▸ **What you have to do**
Your answer must hold only the lines below from the line containing "AUPR was 0.587" through the line containing "approved for the", each reproduced exactly.

▸ **Data to process**

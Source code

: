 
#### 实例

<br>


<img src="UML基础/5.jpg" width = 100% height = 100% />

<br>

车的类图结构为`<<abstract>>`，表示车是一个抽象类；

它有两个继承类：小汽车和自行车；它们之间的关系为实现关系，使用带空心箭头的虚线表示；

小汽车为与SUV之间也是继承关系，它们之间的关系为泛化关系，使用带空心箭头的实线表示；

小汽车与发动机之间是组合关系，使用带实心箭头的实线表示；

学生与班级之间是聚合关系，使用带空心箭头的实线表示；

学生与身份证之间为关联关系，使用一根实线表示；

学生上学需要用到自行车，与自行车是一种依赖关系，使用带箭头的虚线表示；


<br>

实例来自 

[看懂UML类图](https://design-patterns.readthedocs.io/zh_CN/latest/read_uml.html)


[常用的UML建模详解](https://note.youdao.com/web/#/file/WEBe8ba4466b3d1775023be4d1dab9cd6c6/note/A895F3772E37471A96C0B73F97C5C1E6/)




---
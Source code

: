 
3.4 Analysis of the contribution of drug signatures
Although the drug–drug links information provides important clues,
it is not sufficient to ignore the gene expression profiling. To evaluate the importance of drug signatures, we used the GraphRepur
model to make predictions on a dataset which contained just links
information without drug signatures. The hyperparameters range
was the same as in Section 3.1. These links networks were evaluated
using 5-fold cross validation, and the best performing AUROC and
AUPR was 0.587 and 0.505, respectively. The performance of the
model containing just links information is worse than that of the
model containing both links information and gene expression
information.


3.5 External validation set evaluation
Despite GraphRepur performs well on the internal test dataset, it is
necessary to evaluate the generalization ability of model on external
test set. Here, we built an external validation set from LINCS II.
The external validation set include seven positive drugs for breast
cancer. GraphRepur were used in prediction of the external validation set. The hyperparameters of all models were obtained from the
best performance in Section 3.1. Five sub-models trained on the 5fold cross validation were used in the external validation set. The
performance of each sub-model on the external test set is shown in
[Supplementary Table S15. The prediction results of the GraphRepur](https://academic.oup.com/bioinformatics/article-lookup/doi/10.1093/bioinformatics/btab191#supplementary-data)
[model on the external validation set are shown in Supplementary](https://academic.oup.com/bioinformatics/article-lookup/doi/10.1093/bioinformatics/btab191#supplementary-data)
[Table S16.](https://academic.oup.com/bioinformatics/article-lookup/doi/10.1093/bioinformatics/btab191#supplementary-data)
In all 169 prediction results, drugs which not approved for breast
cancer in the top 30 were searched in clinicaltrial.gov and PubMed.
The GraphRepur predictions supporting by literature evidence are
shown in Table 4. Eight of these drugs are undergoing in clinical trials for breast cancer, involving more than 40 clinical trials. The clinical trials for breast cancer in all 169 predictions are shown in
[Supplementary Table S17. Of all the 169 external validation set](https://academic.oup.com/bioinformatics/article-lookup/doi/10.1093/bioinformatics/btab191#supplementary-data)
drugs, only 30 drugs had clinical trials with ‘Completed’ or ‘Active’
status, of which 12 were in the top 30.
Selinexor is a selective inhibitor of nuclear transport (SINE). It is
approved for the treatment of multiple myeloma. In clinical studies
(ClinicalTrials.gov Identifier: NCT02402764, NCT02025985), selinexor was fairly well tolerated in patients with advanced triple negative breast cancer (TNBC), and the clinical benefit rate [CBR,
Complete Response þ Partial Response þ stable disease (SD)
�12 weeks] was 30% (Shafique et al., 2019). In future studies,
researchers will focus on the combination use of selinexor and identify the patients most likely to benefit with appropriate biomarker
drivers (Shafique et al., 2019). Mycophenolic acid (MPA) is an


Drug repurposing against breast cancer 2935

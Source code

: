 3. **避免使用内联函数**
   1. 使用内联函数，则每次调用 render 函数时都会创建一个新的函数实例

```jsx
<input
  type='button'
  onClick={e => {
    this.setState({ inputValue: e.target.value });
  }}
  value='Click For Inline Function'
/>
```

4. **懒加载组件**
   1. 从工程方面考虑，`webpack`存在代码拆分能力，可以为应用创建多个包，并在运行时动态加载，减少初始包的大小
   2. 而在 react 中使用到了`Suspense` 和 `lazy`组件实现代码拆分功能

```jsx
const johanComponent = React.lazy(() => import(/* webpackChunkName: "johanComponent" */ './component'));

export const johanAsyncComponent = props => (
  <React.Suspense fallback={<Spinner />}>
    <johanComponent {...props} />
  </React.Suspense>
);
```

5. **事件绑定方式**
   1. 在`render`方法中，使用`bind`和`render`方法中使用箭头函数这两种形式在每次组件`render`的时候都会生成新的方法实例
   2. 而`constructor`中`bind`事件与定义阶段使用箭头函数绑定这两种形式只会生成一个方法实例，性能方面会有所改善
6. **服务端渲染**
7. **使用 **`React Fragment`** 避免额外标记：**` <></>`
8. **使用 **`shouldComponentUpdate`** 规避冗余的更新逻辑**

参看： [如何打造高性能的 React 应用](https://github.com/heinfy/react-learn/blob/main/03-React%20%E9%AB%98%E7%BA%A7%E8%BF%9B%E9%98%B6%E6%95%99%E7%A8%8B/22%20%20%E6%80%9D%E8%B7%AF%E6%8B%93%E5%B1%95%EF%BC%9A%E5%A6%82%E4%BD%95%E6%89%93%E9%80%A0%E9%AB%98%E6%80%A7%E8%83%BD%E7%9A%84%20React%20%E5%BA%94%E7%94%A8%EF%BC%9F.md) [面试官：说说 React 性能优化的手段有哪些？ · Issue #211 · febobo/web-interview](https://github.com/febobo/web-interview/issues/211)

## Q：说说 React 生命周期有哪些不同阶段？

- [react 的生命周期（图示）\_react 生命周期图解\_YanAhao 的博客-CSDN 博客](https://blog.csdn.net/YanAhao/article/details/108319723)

▸ **Reply**
AUPR was 0.587 and 0.505, respectively. The performance of the
model containing just links information is worse than that of the
model containing both links information and gene expression
information.


3.5 External validation set evaluation
Despite GraphRepur performs well on the internal test dataset, it is
necessary to evaluate the generalization ability of model on external
test set. Here, we built an external validation set from LINCS II.
The external validation set include seven positive drugs for breast
cancer. GraphRepur were used in prediction of the external validation set. The hyperparameters of all models were obtained from the
best performance in Section 3.1. Five sub-models trained on the 5fold cross validation were used in the external validation set. The
performance of each sub-model on the external test set is shown in
[Supplementary Table S15. The prediction results of the GraphRepur](https://academic.oup.com/bioinformatics/article-lookup/doi/10.1093/bioinformatics/btab191#supplementary-data)
[model on the external validation set are shown in Supplementary](https://academic.oup.com/bioinformatics/article-lookup/doi/10.1093/bioinformatics/btab191#supplementary-data)
[Table S16.](https://academic.oup.com/bioinformatics/article-lookup/doi/10.1093/bioinformatics/btab191#supplementary-data)
In all 169 prediction results, drugs which not approved for breast
cancer in the top 30 were searched in clinicaltrial.gov and PubMed.
The GraphRepur predictions supporting by literature evidence are
shown in Table 4. Eight of these drugs are undergoing in clinical trials for breast cancer, involving more than 40 clinical trials. The clinical trials for breast cancer in all 169 predictions are shown in
[Supplementary Table S17. Of all the 169 external validation set](https://academic.oup.com/bioinformatics/article-lookup/doi/10.1093/bioinformatics/btab191#supplementary-data)
drugs, only 30 drugs had clinical trials with ‘Completed’ or ‘Active’
status, of which 12 were in the top 30.
Selinexor is a selective inhibitor of nuclear transport (SINE). It is
approved for the treatment of multiple myeloma. In clinical studies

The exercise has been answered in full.